People in the Los Angeles region suffered a huge blow when local regulators at the South Coast Air Quality Management District accepted an oil industry proposal back in December. Instead of adopting a more health-protective proposal to curb harmful smog, the air district’s appointed leaders approved a far weaker plan developed by the Western States Petroleum Association, the leading oil lobbying group in the Western U.S. The plan will amend an anti-pollution program called NOx RECLAIM in a way that benefits oil and gas interests. Now, we’re taking the air board to court for this indefensible move.
The air board’s governing board—amidst great industry protest—on Friday rejected a proposal to reconsider its decision. The leaders chose to stay the course and place oil industry profits over public health. To make matters worse, last week, the air board removed its executive officer, Barry Wallerstein, who had pushed back against industry in order to advocate for stronger pollution controls.
Usually, decisions made by the South Coast Air Quality Management District board don’t garner much attention, but the choice to accept the oil industry plan spurred an editorial in the Los Angeles Times called “Backsliding on Clean Air.” The times editorial board summed it up well when they wrote that while many California elected leaders were at the United Nations climate summit in Paris this past December, “Southern California officials decided to make it easier for oil refineries, power plants and other big industrial operations to keep spewing smoggy emissions.”
The plan put forth by the petroleum association amends a regional pollution trading program called NOx RECLAIM. “NOx” is short for nitrogen oxides, which are harmful pollutants that, when mixed with volatile organic compounds and baked in the sun, form smog. NOx are generated by burning fossil fuels, and they’re a major contributor to the blankets of smog that cover Los Angeles for more than a third of the year. Instead of adopting “command-and-control” rules to directly regulate the region’s largest stationary sources of pollution, such as refineries, power plants and factories, Los Angeles has used this pollution trading system. It’s kind of like a stock market where people make money selling and trading, but instead of stocks, bonds or commodities like grain and steel, they are trading the right to send pollution into the lungs of Southland residents.

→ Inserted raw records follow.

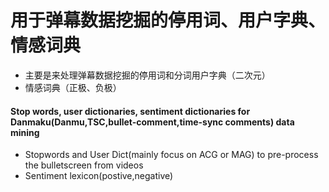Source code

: # 用于弹幕数据挖掘的停用词、用户字典、情感词典
* 主要是来处理弹幕数据挖掘的停用词和分词用户字典（二次元）
* 情感词典（正极、负极）
#### Stop words, user dictionaries, sentiment dictionaries for Danmaku(Danmu,TSC,bullet-comment,time-sync comments) data mining
* Stopwords and User Dict(mainly focus on ACG or MAG) to pre-process the bulletscreen from videos
* Sentiment lexicon(postive,negative)

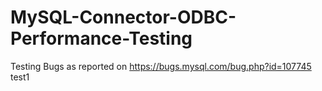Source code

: # MySQL-Connector-ODBC-Performance-Testing
Testing Bugs as reported on https://bugs.mysql.com/bug.php?id=107745
test1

The basic premise of the NOx RECLAIM program is to put a cap on NOx emissions that is supposed to fall over time. In an ideal world, as pollution credits become scarcer when the cap is reduced, the credit prices increase. In this theoretical world, it would be cheaper in some cases to install pollution control devices than to pay for pollution credits.

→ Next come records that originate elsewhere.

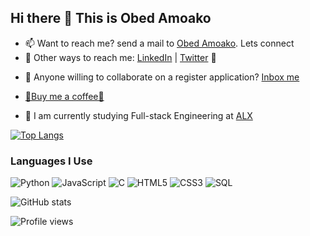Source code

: ## Hi there 👋 This is Obed Amoako

- 📫 Want to reach me? send a mail to [Obed Amoako](mailto:obedamoako92@gmail.com). Lets connect  
- 💬 Other ways to reach me: [LinkedIn](https://linkedin.com/in/ericob3d) | [Twitter](https://twitter.com/ObedAmoako8) :wave:  
<!-- 🔭 I’m currently working on some amazing projects. Yet to be disclosed :) stay in touch  -->
- 👯 Anyone willing to collaborate on a register application? [Inbox me](mailto:obedamoako92@gmail.com)  
- [🙏Buy me a coffee🙏](https://paypal.me/ericobe)  

- :eyes: I am currently studying Full-stack Engineering at [ALX](https://www.alxafrica.com)  

[![Top Langs](https://github-readme-stats.vercel.app/api/top-langs/?username=Obed101&&show_icons=true&theme=radical&layout=compact)](https://github.com/Obed101/github-readme-stats)  

### Languages I Use
![Python](https://img.shields.io/badge/-Python-000000?style=flat&logo=python)
![JavaScript](https://img.shields.io/badge/-JavaScript-000000?style=flat&logo=javascript)
![C](https://img.shields.io/badge/-C-000000?style=flat&logo=c)
![HTML5](https://img.shields.io/badge/-HTML5-000000?style=flat&logo=html5)
![CSS3](https://img.shields.io/badge/-CSS3-000000?style=flat&logo=css3)
![SQL](https://img.shields.io/badge/-SQL-000000?style=flat&logo=postgresql)

![GitHub stats](https://github-readme-stats.vercel.app/api?username=Obed101&show_icons=true)  

![Profile views](https://gpvc.arturio.dev/Obed101)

But this is not what’s currently happening in the real world. One of the main critiques of the program is that there are too many pollution credits on the market. Under a market-based program, unless the cap is tightly tethered to the technological reality of how many emissions there should be, demand for credits will be low and their cost will be too. Too many credits mean it will remain cheaper for large polluters to buy pollution credits than to install life-saving pollution controls.
This is precisely what’s happening. There are too many credits available, and certain industries like refineries are hoarding them. The new oil industry modifications will only make the problem worse.
State leaders are aware of the dangers of poorly designed market-based programs, and the state has strict requirements to protect Californians from this exact problem. The California legislature requires that market-based programs, including NOx RECLAIM, achieve emissions cuts equal to direct pollution reduction programs. But the NOx RECLAIM program fails to live up to this standard and everyone knows it. Last month, leaders in the California senate wrote a letter calling on the air district board to “pursue immediate actions to achieve the necessary emissions reductions to comply with state and federal law.”
Today, Earthjustice, on behalf of Communities for a Better Environment, the Center for Biological Diversity and the Sierra Club, along with the Natural Resources Defense Council, filed a lawsuit challenging the air district board’s approval of this unlawful plan. Despite the fact that there is readily available technology to clean up polluting facilities, the oil industry-backed plan will do nothing to change the status quo. It will make sure pollution credits stay cheap so industry can continue to evade pollution controls and Los Angeles will continue to have the worst smog levels in the nation.
The revised NOx RECLAIM program is an unlawful sale of Los Angeles air quality to the highest bidder. Fossil fuel interests have hijacked the decision-making process, and the outcome is as bad for Southland residents as you would expect when polluting industries write the regulations that govern them. With today’s filing, Earthjustice is holding the South Coast Air Quality Management District accountable and demanding that its regulations to protect public health be determined by science, not oil industry profits.